Requirement — The lines to copy are those with "update" in them. Pull each one from the entries below.
*** Opening of Data in this exercise ***
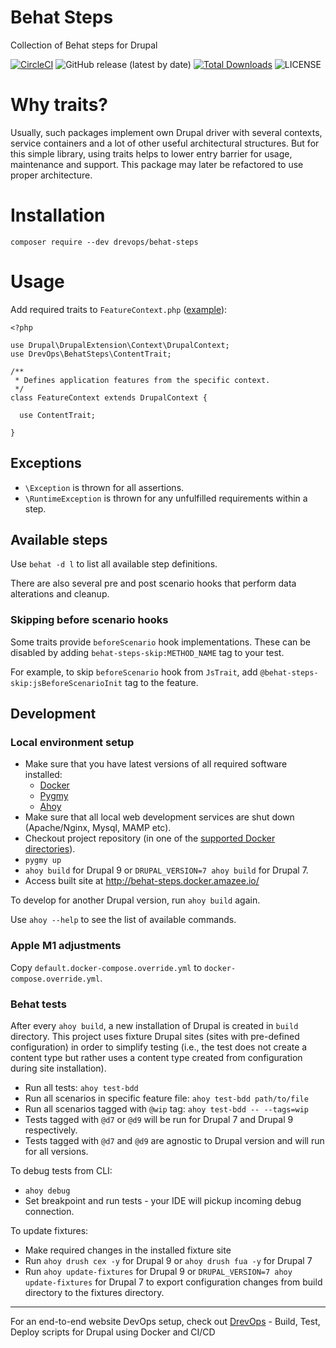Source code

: # Behat Steps
Collection of Behat steps for Drupal

[![CircleCI](https://dl.circleci.com/status-badge/img/gh/drevops/behat-steps.svg?style=shield)](https://dl.circleci.com/status-badge/redirect/gh/drevops/behat-steps)
![GitHub release (latest by date)](https://img.shields.io/github/v/release/drevops/behat-steps)
[![Total Downloads](https://poser.pugx.org/drevops/behat-steps/downloads)](https://packagist.org/packages/drevops/behat-steps)
![LICENSE](https://img.shields.io/github/license/drevops/behat-steps)

# Why traits?

Usually, such packages implement own Drupal driver with several contexts, 
service containers and a lot of other useful architectural structures.
But for this simple library, using traits helps to lower entry barrier for usage, 
maintenance and support. 
This package may later be refactored to use proper architecture. 

# Installation

`composer require --dev drevops/behat-steps`

# Usage

Add required traits to `FeatureContext.php` ([example](tests/behat/bootstrap/FeatureContext.php)):

```
<?php

use Drupal\DrupalExtension\Context\DrupalContext;
use DrevOps\BehatSteps\ContentTrait;

/**
 * Defines application features from the specific context.
 */
class FeatureContext extends DrupalContext {

  use ContentTrait;

}
```

## Exceptions
- `\Exception` is thrown for all assertions.
- `\RuntimeException` is thrown for any unfulfilled requirements within a step. 

## Available steps

Use `behat -d l` to list all available step definitions.

There are also several pre and post scenario hooks that perform data alterations 
and cleanup. 

### Skipping before scenario hooks

Some traits provide `beforeScenario` hook implementations. These can be disabled
by adding `behat-steps-skip:METHOD_NAME` tag to your test. 

For example, to skip `beforeScenario` hook from `JsTrait`, add 
`@behat-steps-skip:jsBeforeScenarioInit` tag to the feature.

## Development

### Local environment setup

- Make sure that you have latest versions of all required software installed:
  - [Docker](https://www.docker.com/)
  - [Pygmy](https://github.com/pygmystack/pygmy)
  - [Ahoy](https://github.com/ahoy-cli/ahoy)
- Make sure that all local web development services are shut down (Apache/Nginx, Mysql, MAMP etc).
- Checkout project repository (in one of the [supported Docker directories](https://docs.docker.com/docker-for-mac/osxfs/#access-control)).  
- `pygmy up`
- `ahoy build` for Drupal 9 or `DRUPAL_VERSION=7 ahoy build` for Drupal 7.
- Access built site at http://behat-steps.docker.amazee.io/  

To develop for another Drupal version, run `ahoy build` again.

Use `ahoy --help` to see the list of available commands.

### Apple M1 adjustments

Copy `default.docker-compose.override.yml` to `docker-compose.override.yml`.

### Behat tests

After every `ahoy build`, a new installation of Drupal is created in `build` directory.
This project uses fixture Drupal sites (sites with pre-defined configuration)
in order to simplify testing (i.e., the test does not create a content type
but rather uses a content type created from configuration during site installation).

- Run all tests: `ahoy test-bdd`
- Run all scenarios in specific feature file: `ahoy test-bdd path/to/file`
- Run all scenarios tagged with `@wip` tag: `ahoy test-bdd -- --tags=wip`
- Tests tagged with `@d7` or `@d9` will be run for Drupal 7 and Drupal 9 respectively.
- Tests tagged with `@d7` and `@d9` are agnostic to Drupal version and will run for all versions.

To debug tests from CLI:
- `ahoy debug`
- Set breakpoint and run tests - your IDE will pickup incoming debug connection.

To update fixtures:
- Make required changes in the installed fixture site
- Run `ahoy drush cex -y` for Drupal 9 or `ahoy drush fua -y` for Drupal 7
- Run `ahoy update-fixtures` for Drupal 9 or `DRUPAL_VERSION=7 ahoy update-fixtures` for Drupal 7 to export configuration changes from build directory to the fixtures directory.

---

For an end-to-end website DevOps setup, check out [DrevOps](https://drevops.com) - Build, Test, Deploy scripts for Drupal using Docker and CI/CD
*** Close of Data in this exercise ***
Your solution —
To update fixtures:
- Run `ahoy update-fixtures` for Drupal 9 or `DRUPAL_VERSION=7 ahoy update-fixtures` for Drupal 7 to export configuration changes from build directory to the fixtures directory.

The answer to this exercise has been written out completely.